■ TASK REQUIREMENTS ■
Read the records beneath this task and copy every line that contains the string "resolve".

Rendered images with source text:

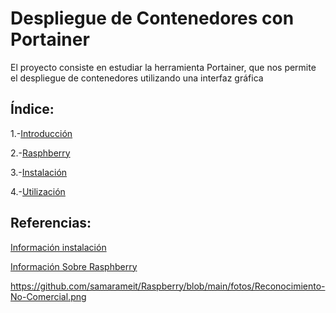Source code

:# Despliegue de Contenedores con Portainer

El proyecto consiste en estudiar la herramienta Portainer, que nos permite el despliegue de contenedores utilizando una interfaz gráfica

## Índice:

1.-[Introducción](https://github.com/samarameit/Raspberry/blob/main/Introducci%C3%B3n)

2.-[Rasphberry](https://github.com/samarameit/Raspberry/blob/main/rasphberry)

3.-[Instalación](https://github.com/samarameit/Raspberry/blob/main/Instalaci%C3%B3n)

4.-[Utilización](https://github.com/samarameit/Raspberry/blob/main/Utilizaci%C3%B3n)


## Referencias:

[Información instalación](https://unipython.com/instalar-y-usar-un-sistema-operativo-en-raspberry-pi/)

[Información Sobre Rasphberry](https://es.wikipedia.org/wiki/Raspberry_Pi)

https://github.com/samarameit/Raspberry/blob/main/fotos/Reconocimiento-No-Comercial.png
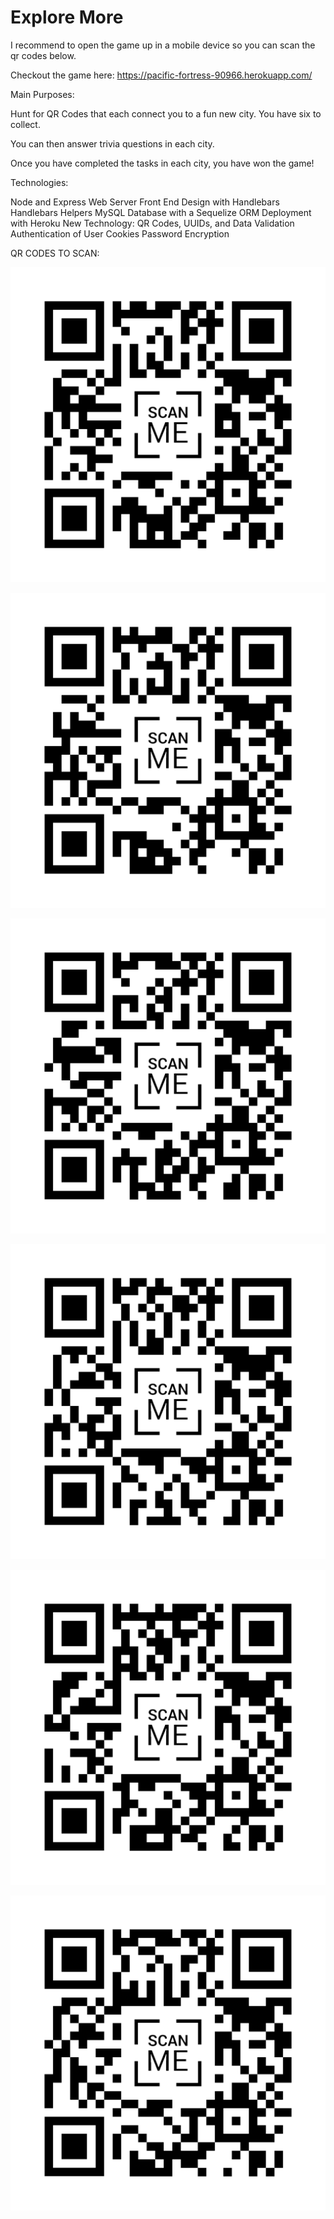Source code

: # Explore More

I recommend to open the game up in a mobile device so you can scan the qr codes below.

Checkout the game here: 
https://pacific-fortress-90966.herokuapp.com/



Main Purposes:

Hunt for QR Codes that each connect you to a fun new city. You have six to collect.

You can then answer trivia questions in each city.

Once you have completed the tasks in each city, you have won the game!


Technologies:

Node and Express Web Server
Front End Design with Handlebars 
Handlebars Helpers
MySQL Database with a Sequelize ORM
Deployment with Heroku
New Technology: QR Codes, UUIDs, and Data Validation
Authentication of User Cookies
Password Encryption 


QR CODES TO SCAN:

![alt text](https://github.com/kmboyle/secondproj/blob/kevin/public/assets/images/codes/QR_Code_berlin.png)

![alt text](https://github.com/kmboyle/secondproj/blob/kevin/public/assets/images/codes/QR_Code_istanbul.png)

![alt text](https://github.com/kmboyle/secondproj/blob/kevin/public/assets/images/codes/QR_Code_moscow.png)

![alt text](https://github.com/kmboyle/secondproj/blob/kevin/public/assets/images/codes/QR_Code_prague.png)

![alt text](https://github.com/kmboyle/secondproj/blob/kevin/public/assets/images/codes/QR_Code_rome.png)

![alt text](https://github.com/kmboyle/secondproj/blob/kevin/public/assets/images/codes/QR_Code_warsaw.png)










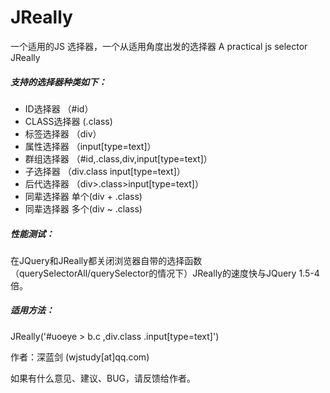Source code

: JReally
=======

一个适用的JS 选择器，一个从适用角度出发的选择器
A practical js selector JReally

<h5>支持的选择器种类如下：</h5>
  <ul>
  <li>ID选择器 （#id）</li>
  <li>CLASS选择器 (.class)</li>
  <li>标签选择器 （div）</li>
  <li>属性选择器 （input[type=text]）</li>
  
  <li>群组选择器 （#id,.class,div,input[type=text]）</li>
  <li>子选择器 （div.class input[type=text]）</li>
  <li>后代选择器 （div>.class>input[type=text]）</li>
  <li>同辈选择器 单个(div + .class)</li>
  <li>同辈选择器 多个(div ~ .class)</li>
  </ul>

<h5>性能测试：</h5>
<p>在JQuery和JReally都关闭浏览器自带的选择函数（querySelectorAll/querySelector的情况下）JReally的速度快与JQuery 1.5-4倍。</p>

<h5>适用方法：</h5>
<p>JReally('#uoeye > b.c ,div.class .input[type=text]')</p>

作者：深蓝剑 (wjstudy[at]qq.com)

如果有什么意见、建议、BUG，请反馈给作者。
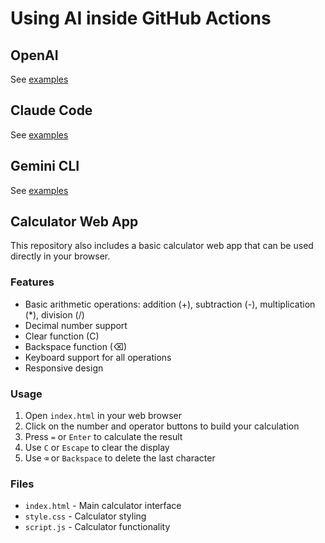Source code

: # Using AI inside GitHub Actions

## OpenAI

See [examples](https://github.com/openai/codex/blob/main/.github/aworkflows)

## Claude Code

See [examples](https://github.com/anthropics/claude-code/tree/main/.github/workflows)

## Gemini CLI

See [examples](https://github.com/google-gemini/gemini-cli/tree/main/.github/workflows)

## Calculator Web App

This repository also includes a basic calculator web app that can be used directly in your browser.

### Features
- Basic arithmetic operations: addition (+), subtraction (-), multiplication (*), division (/)
- Decimal number support
- Clear function (C)
- Backspace function (⌫)
- Keyboard support for all operations
- Responsive design

### Usage
1. Open `index.html` in your web browser
2. Click on the number and operator buttons to build your calculation
3. Press `=` or `Enter` to calculate the result
4. Use `C` or `Escape` to clear the display
5. Use `⌫` or `Backspace` to delete the last character

### Files
- `index.html` - Main calculator interface
- `style.css` - Calculator styling
- `script.js` - Calculator functionality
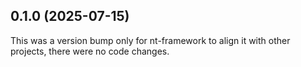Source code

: ## 0.1.0 (2025-07-15)

This was a version bump only for nt-framework to align it with other projects, there were no code changes.
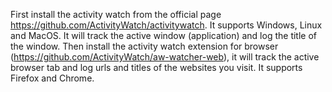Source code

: First install the activity watch from the official page https://github.com/ActivityWatch/activitywatch. It supports Windows, Linux and MacOS. It will track the active window (application) and log the title of the window.
 Then install the activity watch extension for browser (https://github.com/ActivityWatch/aw-watcher-web), it will track the active browser tab and log urls and titles of the websites you visit. It supports Firefox and Chrome.
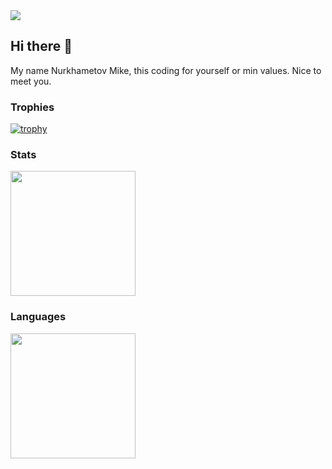 <img src="https://raw.githubusercontent.com/NurMiApp/NurMiAp/output/github-contribution-grid-snake-dark.svg"/>

## Hi there 👋

<!--
**NurMiApp/NurMiApp** is a ✨ _special_ ✨ repository because its `README.md` (this file) appears on your GitHub profile.

Here are some ideas to get you started:

- 🔭 I’m currently working on ...
- 🌱 I’m currently learning ...
- 👯 I’m looking to collaborate on ...
- 🤔 I’m looking for help with ...
- 💬 Ask me about ...
- 📫 How to reach me: ...
- 😄 Pronouns: ...
- ⚡ Fun fact: ...
-->

My name Nurkhametov Mike, this coding for yourself or min values. Nice to meet you.
### Trophies
[![trophy](https://github-profile-trophy.vercel.app/?username=NurMiApp&theme=dracula)](https://github.com/ryo-ma/github-profile-trophy)
### Stats
<a href="https://github.com/anuraghazra/github-readme-stats">
  <img height=200 align="center" src="https://github-readme-stats.vercel.app/api?username=NurMiApp" />
</a>

### Languages
<a href="https://github.com/anuraghazra/convoychat">
  <img height=200 align="center" src="https://github-readme-stats.vercel.app/api/top-langs?username=NurMiApp&layout=compact&langs_count=8&card_width=320" />
</a>
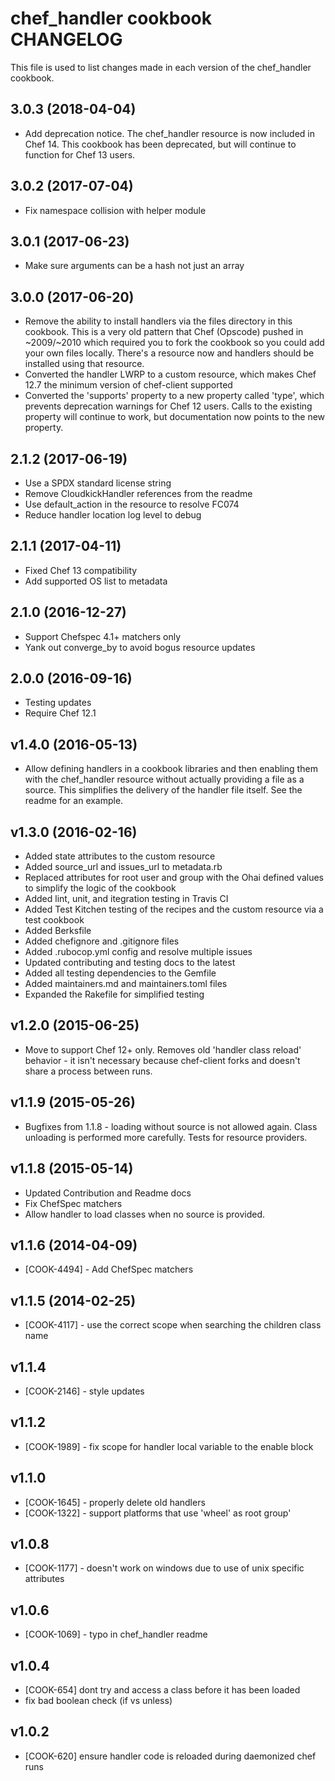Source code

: # chef_handler cookbook CHANGELOG

This file is used to list changes made in each version of the chef_handler cookbook.

## 3.0.3 (2018-04-04)

- Add deprecation notice. The chef_handler resource is now included in Chef 14. This cookbook has been deprecated, but will continue to function for Chef 13 users.

## 3.0.2 (2017-07-04)

- Fix namespace collision with helper module

## 3.0.1 (2017-06-23)

- Make sure arguments can be a hash not just an array

## 3.0.0 (2017-06-20)

- Remove the ability to install handlers via the files directory in this cookbook. This is a very old pattern that Chef (Opscode) pushed in ~2009/~2010 which required you to fork the cookbook so you could add your own files locally. There's a resource now and handlers should be installed using that resource.
- Converted the handler LWRP to a custom resource, which makes Chef 12.7 the minimum version of chef-client supported
- Converted the 'supports' property to a new property called 'type', which prevents deprecation warnings for Chef 12 users. Calls to the existing property will continue to work, but documentation now points to the new property.

## 2.1.2 (2017-06-19)

- Use a SPDX standard license string
- Remove CloudkickHandler references from the readme
- Use default_action in the resource to resolve FC074
- Reduce handler location log level to debug

## 2.1.1 (2017-04-11)

- Fixed Chef 13 compatibility
- Add supported OS list to metadata

## 2.1.0 (2016-12-27)

- Support Chefspec 4.1+ matchers only
- Yank out converge_by to avoid bogus resource updates

## 2.0.0 (2016-09-16)
- Testing updates
- Require Chef 12.1

## v1.4.0 (2016-05-13)

- Allow defining handlers in a cookbook libraries and then enabling them with the chef_handler resource without actually providing a file as a source. This simplifies the delivery of the handler file itself. See the readme for an example.

## v1.3.0 (2016-02-16)

- Added state attributes to the custom resource
- Added source_url and issues_url to metadata.rb
- Replaced attributes for root user and group with the Ohai defined values to simplify the logic of the cookbook
- Added lint, unit, and itegration testing in Travis CI
- Added Test Kitchen testing of the recipes and the custom resource via a test cookbook
- Added Berksfile
- Added chefignore and .gitignore files
- Added .rubocop.yml config and resolve multiple issues
- Updated contributing and testing docs to the latest
- Added all testing dependencies to the Gemfile
- Added maintainers.md and maintainers.toml files
- Expanded the Rakefile for simplified testing

## v1.2.0 (2015-06-25)

- Move to support Chef 12+ only. Removes old 'handler class reload' behavior - it isn't necessary because chef-client forks and doesn't share a process between runs.

## v1.1.9 (2015-05-26)

- Bugfixes from 1.1.8 - loading without source is not allowed again. Class unloading is performed more carefully. Tests for resource providers.

## v1.1.8 (2015-05-14)

- Updated Contribution and Readme docs
- Fix ChefSpec matchers
- Allow handler to load classes when no source is provided.

## v1.1.6 (2014-04-09)

- [COOK-4494] - Add ChefSpec matchers

## v1.1.5 (2014-02-25)

- [COOK-4117] - use the correct scope when searching the children class name

## v1.1.4

- [COOK-2146] - style updates

## v1.1.2

- [COOK-1989] - fix scope for handler local variable to the enable block

## v1.1.0

- [COOK-1645] - properly delete old handlers
- [COOK-1322] - support platforms that use 'wheel' as root group'

## v1.0.8

- [COOK-1177] - doesn't work on windows due to use of unix specific attributes

## v1.0.6

- [COOK-1069] - typo in chef_handler readme

## v1.0.4

- [COOK-654] dont try and access a class before it has been loaded
- fix bad boolean check (if vs unless)

## v1.0.2

- [COOK-620] ensure handler code is reloaded during daemonized chef runs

■ RESULT OF THE EXERCISE ■
- Use default_action in the resource to resolve FC074
- Added .rubocop.yml config and resolve multiple issues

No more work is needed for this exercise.